(Records excerpted from a collection)
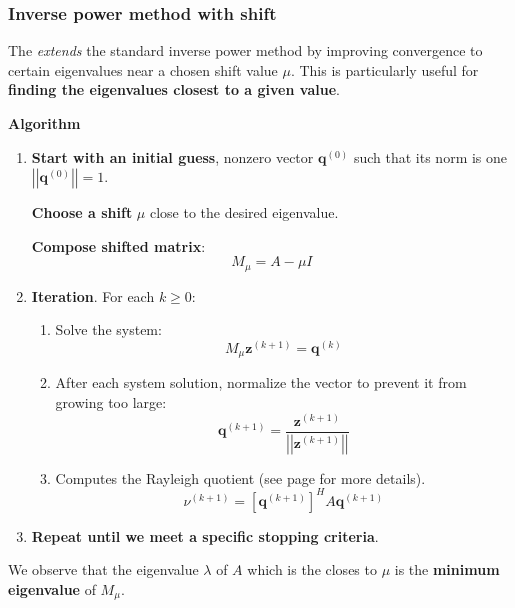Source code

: \subsubsection{Inverse power method with shift}

The  \emph{extends} the standard inverse power method by improving convergence to certain eigenvalues near a chosen shift value $\mu$. This is particularly useful for \textbf{finding the eigenvalues closest to a given value}.

\highspace
\begin{flushleft}
    \textcolor{Green3}{ \textbf{Algorithm}}
\end{flushleft}
\begin{enumerate}
    \item \textbf{Start with an initial guess}, nonzero vector $\mathbf{q}^{\left(0\right)}$ such that its norm is one $\left|\left|\mathbf{q}^{\left(0\right)}\right|\right| = 1$.

    \textbf{Choose a shift} $\mu$ close to the desired eigenvalue.
    
    \textbf{Compose shifted matrix}:
    \begin{equation}
        M_{\mu} = A - \mu I
    \end{equation}

    \item \textbf{Iteration}. For each $k \ge 0$:
    \begin{enumerate}
        \item Solve the system:
        \begin{equation*}
            M_{\mu}\mathbf{z}^{\left(k+1\right)} = \mathbf{q}^{\left(k\right)}
        \end{equation*}

        \item After each system solution, normalize the vector to prevent it from growing too large:
        \begin{equation*}
            \mathbf{q}^{\left(k+1\right)} = \dfrac{
                \mathbf{z}^{\left(k+1\right)}
            }{
                \left|\left|\mathbf{z}^{\left(k+1\right)}\right|\right|
            }
        \end{equation*}

        \item Computes the Rayleigh quotient (see page \pageref{eq: Rayleigh quotient} for more details).
        \begin{equation*}
            \nu^{\left(k+1\right)} = \left[\mathbf{q}^{\left(k+1\right)}\right]^{H} A\mathbf{q}^{\left(k+1\right)}
        \end{equation*}
    \end{enumerate}
    \item \textbf{Repeat until we meet a specific stopping criteria}.
\end{enumerate}
We observe that the eigenvalue $\lambda$ of $A$ which is the closes to $\mu$ is the \textbf{minimum eigenvalue} of $M_{\mu}$.


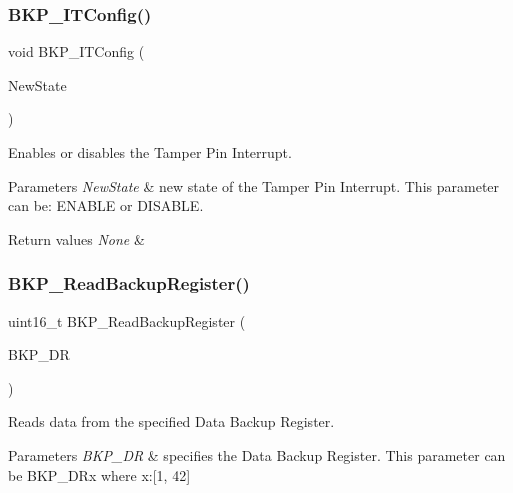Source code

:\subsubsection{\texorpdfstring{BKP\_ITConfig()}{BKP\_ITConfig()}}
{\footnotesize\ttfamily void B\+K\+P\+\_\+\+I\+T\+Config (\begin{DoxyParamCaption}\item[{\mbox{\hyperlink{group___exported__types_gac9a7e9a35d2513ec15c3b537aaa4fba1}{Functional\+State}}}]{New\+State }\end{DoxyParamCaption})}



Enables or disables the Tamper Pin Interrupt. 


\begin{DoxyParams}{Parameters}
{\em New\+State} & new state of the Tamper Pin Interrupt. This parameter can be\+: E\+N\+A\+B\+LE or D\+I\+S\+A\+B\+LE. \\
\hline
\end{DoxyParams}

\begin{DoxyRetVals}{Return values}
{\em None} & \\
\hline
\end{DoxyRetVals}
\mbox{\label{group___b_k_p___private___functions_ga359d8fbc945e0f4e34fedbe037d842c8}} 
\subsubsection{\texorpdfstring{BKP\_ReadBackupRegister()}{BKP\_ReadBackupRegister()}}
{\footnotesize\ttfamily uint16\+\_\+t B\+K\+P\+\_\+\+Read\+Backup\+Register (\begin{DoxyParamCaption}\item[{uint16\+\_\+t}]{B\+K\+P\+\_\+\+DR }\end{DoxyParamCaption})}



Reads data from the specified Data Backup Register. 


\begin{DoxyParams}{Parameters}
{\em B\+K\+P\+\_\+\+DR} & specifies the Data Backup Register. This parameter can be B\+K\+P\+\_\+\+D\+Rx where x\+:\mbox{[}1, 42\mbox{]} \\
\hline
\end{DoxyParams}

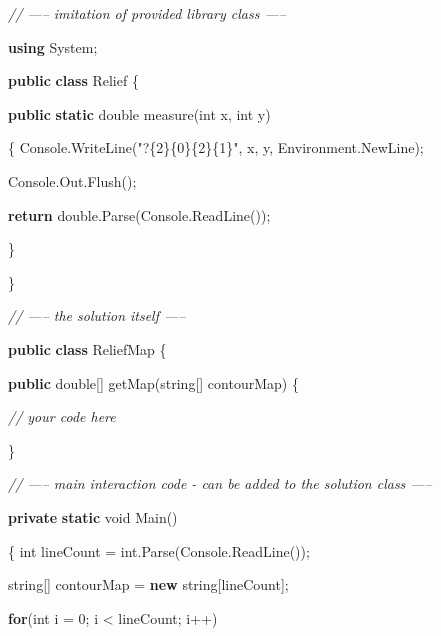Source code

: \documentclass[]{article}
\newenvironment{Shaded}{}{}
\newcommand{\CommentTok}[1]{\textcolor[rgb]{0.38,0.63,0.69}{\textit{#1}}}
\newcommand{\DataTypeTok}[1]{\textcolor[rgb]{0.56,0.13,0.00}{#1}}
\newcommand{\DecValTok}[1]{\textcolor[rgb]{0.25,0.63,0.44}{#1}}
\newcommand{\FunctionTok}[1]{\textcolor[rgb]{0.02,0.16,0.49}{#1}}
\newcommand{\KeywordTok}[1]{\textcolor[rgb]{0.00,0.44,0.13}{\textbf{#1}}}
\newcommand{\NormalTok}[1]{#1}
\newcommand{\StringTok}[1]{\textcolor[rgb]{0.25,0.44,0.63}{#1}}
\begin{document}
\begin{Shaded}
\begin{Highlighting}[]

\CommentTok{// ----- imitation of provided library class -----}

\KeywordTok{using}\NormalTok{ System;}

\KeywordTok{public} \KeywordTok{class}\NormalTok{ Relief \{}

    \KeywordTok{public} \KeywordTok{static} \DataTypeTok{double} \FunctionTok{measure}\NormalTok{(}\DataTypeTok{int}\NormalTok{ x, }\DataTypeTok{int}\NormalTok{ y)}

\NormalTok{    \{   Console.}\FunctionTok{WriteLine}\NormalTok{(}\StringTok{"?\{2\}\{0\}\{2\}\{1\}"}\NormalTok{, x, y, Environment.}\FunctionTok{NewLine}\NormalTok{);}

\NormalTok{        Console.}\FunctionTok{Out}\NormalTok{.}\FunctionTok{Flush}\NormalTok{();}

        \KeywordTok{return} \DataTypeTok{double}\NormalTok{.}\FunctionTok{Parse}\NormalTok{(Console.}\FunctionTok{ReadLine}\NormalTok{());}

\NormalTok{    \}}

\NormalTok{\}}

\CommentTok{// ----- the solution itself -----}

\KeywordTok{public} \KeywordTok{class}\NormalTok{ ReliefMap \{}

    \KeywordTok{public} \DataTypeTok{double}\NormalTok{[] }\FunctionTok{getMap}\NormalTok{(}\DataTypeTok{string}\NormalTok{[] contourMap) \{}

        \CommentTok{// your code here}

\NormalTok{    \}}

\CommentTok{// ----- main interaction code - can be added to the solution class -----}

    \KeywordTok{private} \KeywordTok{static} \DataTypeTok{void} \FunctionTok{Main}\NormalTok{()}

\NormalTok{    \{   }\DataTypeTok{int}\NormalTok{ lineCount = }\DataTypeTok{int}\NormalTok{.}\FunctionTok{Parse}\NormalTok{(Console.}\FunctionTok{ReadLine}\NormalTok{());}

        \DataTypeTok{string}\NormalTok{[] contourMap = }\KeywordTok{new} \DataTypeTok{string}\NormalTok{[lineCount];}

        \KeywordTok{for}\NormalTok{(}\DataTypeTok{int}\NormalTok{ i = }\DecValTok{0}\NormalTok{; i < lineCount; i++)}


\end{Highlighting}
\end{Shaded}
\end{document}
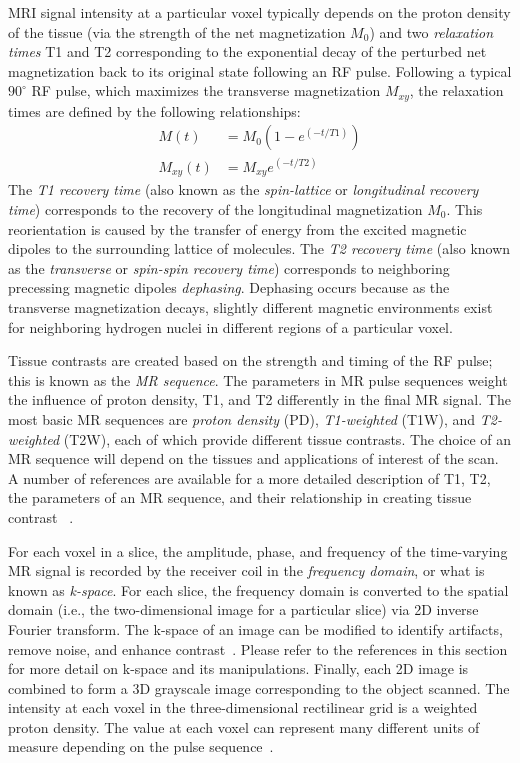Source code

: MRI signal intensity at a particular voxel typically depends on the proton density of the tissue (via the strength of the net magnetization $M_0$) and two \textit{relaxation times} T1 and T2 corresponding to the exponential decay of the perturbed net magnetization back to its original state following an RF pulse. Following a typical $90^{\circ}$ RF pulse, which maximizes the transverse magnetization $M_{xy}$, the relaxation times are defined by the following relationships:
\begin{align}
M(t) &= M_0(1 - e^{(-t/T1)}) \\
M_{xy}(t) &= M_{xy}e^{(-t/T2)}
\end{align}
The \textit{T1 recovery time} (also known as the \textit{spin-lattice} or \textit{longitudinal recovery time}) corresponds to the recovery of the longitudinal magnetization $M_0$. This reorientation is caused by the transfer of energy from the excited magnetic dipoles to the surrounding lattice of molecules. The \textit{T2 recovery time}  (also known as the \textit{transverse} or \textit{spin-spin recovery time}) corresponds to neighboring precessing magnetic dipoles \textit{dephasing}. Dephasing occurs because as the transverse magnetization decays, slightly different magnetic environments exist for neighboring hydrogen nuclei in different regions of a particular voxel.

Tissue contrasts are created based on the strength and timing of the RF pulse; this is known as the \textit{MR sequence}. The parameters in MR pulse sequences weight the influence of proton density, T1, and T2 differently in the final MR signal. The most basic MR sequences are \textit{proton density} (PD), \textit{T1-weighted} (T1W), and \textit{T2-weighted} (T2W), each of which provide different tissue contrasts. The choice of an MR sequence will depend on the tissues and applications of interest of the scan. A number of references are available for a more detailed description of T1, T2, the parameters of an MR sequence, and their relationship in creating tissue contrast~\cite{nishimura_2010, brown_semelka_2003, webb_2003} .

For each voxel in a slice, the amplitude, phase, and frequency of the time-varying MR signal is recorded by the receiver coil in the \textit{frequency domain}, or what is known as \textit{k-space}. For each slice, the frequency domain is converted to the spatial domain (i.e., the two-dimensional image for a particular slice) via 2D inverse Fourier transform. The k-space of an image can be modified to identify artifacts, remove noise, and enhance contrast~\cite{imaios}. Please refer to the references in this section for more detail on k-space and its manipulations. Finally, each 2D image is combined to form a 3D grayscale image corresponding to the object scanned. The intensity at each voxel in the three-dimensional rectilinear grid is a weighted proton density. The value at each voxel can represent many different units of measure depending on the pulse sequence~\cite{beek_hoffman_2008}.

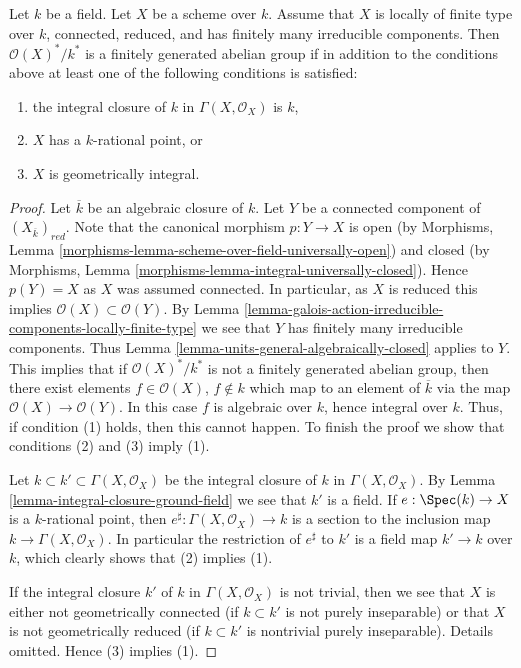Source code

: \begin{proposition}
\label{proposition-units-general}
Let $k$ be a field. Let $X$ be a scheme over $k$. Assume that $X$ is
locally of finite type over $k$, connected, reduced, and has finitely many
irreducible components. Then $\mathcal{O}(X)^*/k^*$ is a finitely generated
abelian group if in addition to the conditions above at least
one of the following conditions is satisfied:
\begin{enumerate}
\item the integral closure of $k$ in $\Gamma(X, \mathcal{O}_X)$ is $k$,
\item $X$ has a $k$-rational point, or
\item $X$ is geometrically integral.
\end{enumerate}
\end{proposition}

\begin{proof}
Let $\overline{k}$ be an algebraic closure of $k$.
Let $Y$ be a connected component of $(X_{\overline{k}})_{red}$.
Note that the canonical morphism $p : Y \to X$ is open (by
Morphisms, Lemma \ref{morphisms-lemma-scheme-over-field-universally-open})
and closed (by
Morphisms, Lemma \ref{morphisms-lemma-integral-universally-closed}).
Hence $p(Y) = X$ as $X$ was assumed connected. In particular, as
$X$ is reduced this implies $\mathcal{O}(X) \subset \mathcal{O}(Y)$. By
Lemma \ref{lemma-galois-action-irreducible-components-locally-finite-type}
we see that $Y$ has finitely many irreducible components.
Thus
Lemma \ref{lemma-units-general-algebraically-closed}
applies to $Y$. This implies that if $\mathcal{O}(X)^*/k^*$ is
not a finitely generated abelian group, then there exist elements
$f \in \mathcal{O}(X)$, $f \not \in k$ which map to an element of
$\overline{k}$ via the map $\mathcal{O}(X) \to \mathcal{O}(Y)$.
In this case $f$ is algebraic over $k$, hence
integral over $k$. Thus, if condition (1) holds, then this cannot happen.
To finish the proof we show that conditions (2) and (3) imply (1).

\medskip\noindent
Let $k \subset k' \subset \Gamma(X, \mathcal{O}_X)$ be the integral
closure of $k$ in $\Gamma(X, \mathcal{O}_X)$. By
Lemma \ref{lemma-integral-closure-ground-field}
we see that $k'$ is a field.
If $e : \Spec(k) \to X$ is a $k$-rational point, then
$e^\sharp : \Gamma(X, \mathcal{O}_X) \to k$ is a section to the
inclusion map $k \to \Gamma(X, \mathcal{O}_X)$. In particular the
restriction of $e^\sharp$ to $k'$ is a field map $k' \to k$ over $k$,
which clearly shows that (2) implies (1).

\medskip\noindent
If the integral closure $k'$ of $k$ in $\Gamma(X, \mathcal{O}_X)$
is not trivial, then we see that $X$ is either not geometrically connected
(if $k \subset k'$ is not purely inseparable) or that $X$ is not
geometrically reduced (if $k \subset k'$ is nontrivial purely inseparable).
Details omitted. Hence (3) implies (1).
\end{proof}

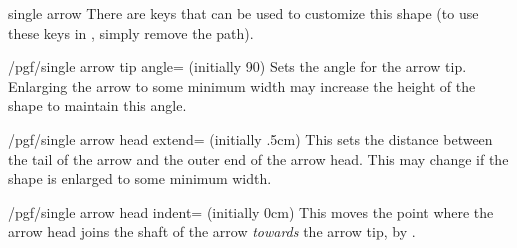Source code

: \begin{shape}{single arrow}
    There are \pgfname{} keys that can be used to customize this shape (to use
    these keys in \tikzname{}, simply remove the  path).

    \begin{key}{/pgf/single arrow tip angle= (initially 90)}
        Sets the angle for the arrow tip. Enlarging the arrow to some minimum
        width may increase the height of the shape to maintain this angle.
    \end{key}

    \begin{key}{/pgf/single arrow head extend= (initially .5cm)}
        This sets the distance between the tail of the arrow and the outer end
        of the arrow head. This may change if the shape is enlarged to some
        minimum width.
\begin{codeexample}[preamble={\usetikzlibrary{shapes.arrows}}]
\end{codeexample}
\end{key}

    \begin{key}{/pgf/single arrow head indent= (initially 0cm)}
        This moves the point where the arrow head joins the shaft of the arrow
        \emph{towards} the arrow tip, by .
\begin{codeexample}[preamble={\usetikzlibrary{shapes.arrows}}]
\end{codeexample}
    \end{key}


\end{shape}
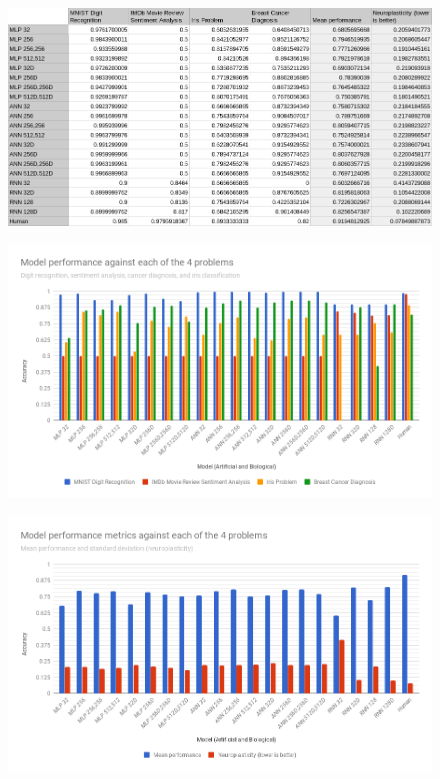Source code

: \documentclass[]{report}
\begin{document}
\begin{figure}[H]
	\centering
	\includegraphics[width=\textwidth]{results.png}
	\label{fig:results}
\end{figure}

\begin{figure}[H]
	\centering
	\includegraphics[width=\linewidth]{chart.png}
	\label{fig:chart0}
\end{figure}

\begin{figure}[H]
	\centering
	\includegraphics[width=\linewidth]{chart1.png}
	\label{fig:chart1}
\end{figure}
\end{document}
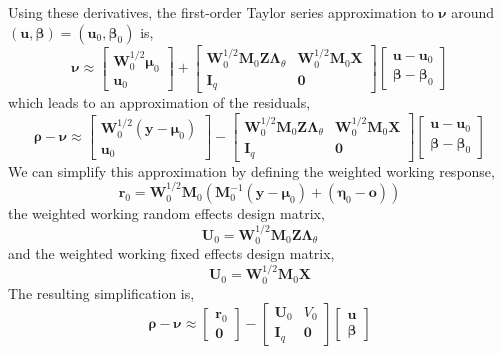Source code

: \documentclass{jss}
\begin{document}
Using these derivatives, the first-order Taylor series approximation
to $\bm\nu$ around $(\bm u, \bm\beta) = (\bm u_0, \bm\beta_0)$ is,
\begin{equation}
\bm\nu \approx
\begin{bmatrix}
\bm W_0^{1/2}\bm \mu_0 \\
\bm u_0
\end{bmatrix} + 
\begin{bmatrix}
\bm W_0^{1/2}\bm M_0 \bm Z \bm\Lambda_\theta & \bm W_0^{1/2}\bm M_0 \bm X \\
\bm I_q & \bm 0
\end{bmatrix}
\begin{bmatrix}
\bm u - \bm u_0 \\
\bm\beta - \bm\beta_0 
\end{bmatrix}
\end{equation}
which leads to an approximation of the residuals,
\begin{equation}
\bm\rho - \bm\nu \approx
\begin{bmatrix}
\bm W_0^{1/2}(\bm y - \bm\mu_0) \\
\bm u_0
\end{bmatrix} - 
\begin{bmatrix}
\bm W_0^{1/2}\bm M_0 \bm Z \bm\Lambda_\theta & \bm W_0^{1/2}\bm M_0 \bm X \\
\bm I_q & \bm 0
\end{bmatrix}
\begin{bmatrix}
\bm u - \bm u_0 \\
\bm\beta - \bm\beta_0 
\end{bmatrix}
\end{equation}
We can simplify this approximation by defining the weighted working
response,
\begin{equation}
\bm r_0 = \bm W_0^{1/2} \bm M_0 (\bm M_0^{-1} (\bm y - \bm\mu_0) +
(\bm\eta_0 - \bm o))
\label{eq:weightedworkingresiduals}
\end{equation}
the weighted working random effects design matrix,
\begin{equation}
\bm U_0 = \bm W_0^{1/2} \bm M_0 \bm Z \bm\Lambda_\theta
\end{equation}
and the weighted working fixed effects design matrix,
\begin{equation}
\bm U_0 = \bm W_0^{1/2} \bm M_0 \bm X
\end{equation}
The resulting simplification is,
\begin{equation}
\bm\rho - \bm\nu \approx
\begin{bmatrix}
\bm r_0 \\
\bm 0
\end{bmatrix} - 
\begin{bmatrix}
\bm U_0 & V_0 \\
\bm I_q & \bm 0
\end{bmatrix}
\begin{bmatrix}
\bm u \\
\bm\beta
\end{bmatrix}
\end{equation}
\end{document}
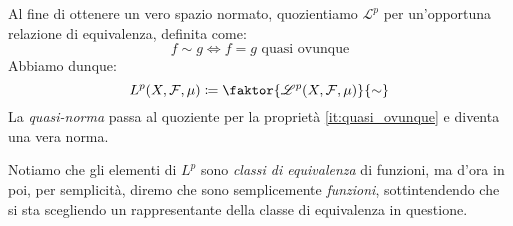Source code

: Al fine di ottenere un vero spazio normato, quozientiamo $ \mathscr{L}^p $ per un'opportuna relazione di equivalenza, definita come:
\[ f \sim g \iff f = g \text{ quasi ovunque} \]
Abbiamo dunque:
\[ L^p(X,\mathcal{F},\mu) \coloneqq \faktor{\mathscr{L}^p(X,\mathcal{F},\mu)}{\sim} \]
La \emph{quasi-norma} passa al quoziente per la proprietà \eqref{it:quasi_ovunque} e diventa una vera norma.

Notiamo che gli elementi di $ L^p $ sono \emph{classi di equivalenza} di funzioni, ma d'ora in poi, per semplicità, diremo che sono semplicemente \emph{funzioni}, sottintendendo che si sta scegliendo un rappresentante della classe di equivalenza in questione.
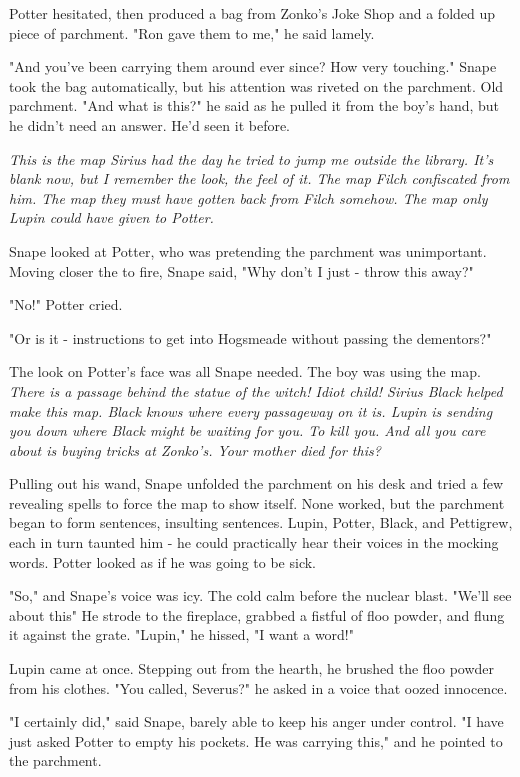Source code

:Potter hesitated, then produced a bag from Zonko's Joke Shop and a folded up piece of parchment. "Ron gave them to me," he said lamely.

"And you've been carrying them around ever since? How very touching." Snape took the bag automatically, but his attention was riveted on the parchment. Old parchment. "And what is this?" he said as he pulled it from the boy's hand, but he didn't need an answer. He'd seen it before.

\emph{This is the map Sirius had the day he tried to jump me outside the library. It's blank now, but I remember the look, the feel of it. The map Filch confiscated from him. The map they must have gotten back from Filch somehow. The map only Lupin could have given to Potter.}

Snape looked at Potter, who was pretending the parchment was unimportant. Moving closer the to fire, Snape said, "Why don't I just - throw this away?"

"No!" Potter cried.

"Or is it - instructions to get into Hogsmeade without passing the dementors?"

The look on Potter's face was all Snape needed. The boy was using the map. \emph{There is a passage behind the statue of the witch! Idiot child! Sirius Black helped make this map. Black knows where every passageway on it is. Lupin is sending you down where Black might be waiting for you. To kill you. And all you care about is buying tricks at Zonko's. Your mother died for this?}

Pulling out his wand, Snape unfolded the parchment on his desk and tried a few revealing spells to force the map to show itself. None worked, but the parchment began to form sentences, insulting sentences. Lupin, Potter, Black, and Pettigrew, each in turn taunted him - he could practically hear their voices in the mocking words. Potter looked as if he was going to be sick.

"So," and Snape's voice was icy. The cold calm before the nuclear blast. "We'll see about this{\el}" He strode to the fireplace, grabbed a fistful of floo powder, and flung it against the grate. "Lupin," he hissed, "I want a word!"

Lupin came at once. Stepping out from the hearth, he brushed the floo powder from his clothes. "You called, Severus?" he asked in a voice that oozed innocence.

"I certainly did," said Snape, barely able to keep his anger under control. "I have just asked Potter to empty his pockets. He was carrying this," and he pointed to the parchment.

> _Problem statement_: For the string "closure", tally the lines above that contain it and give only the figure.

> _Response_: 5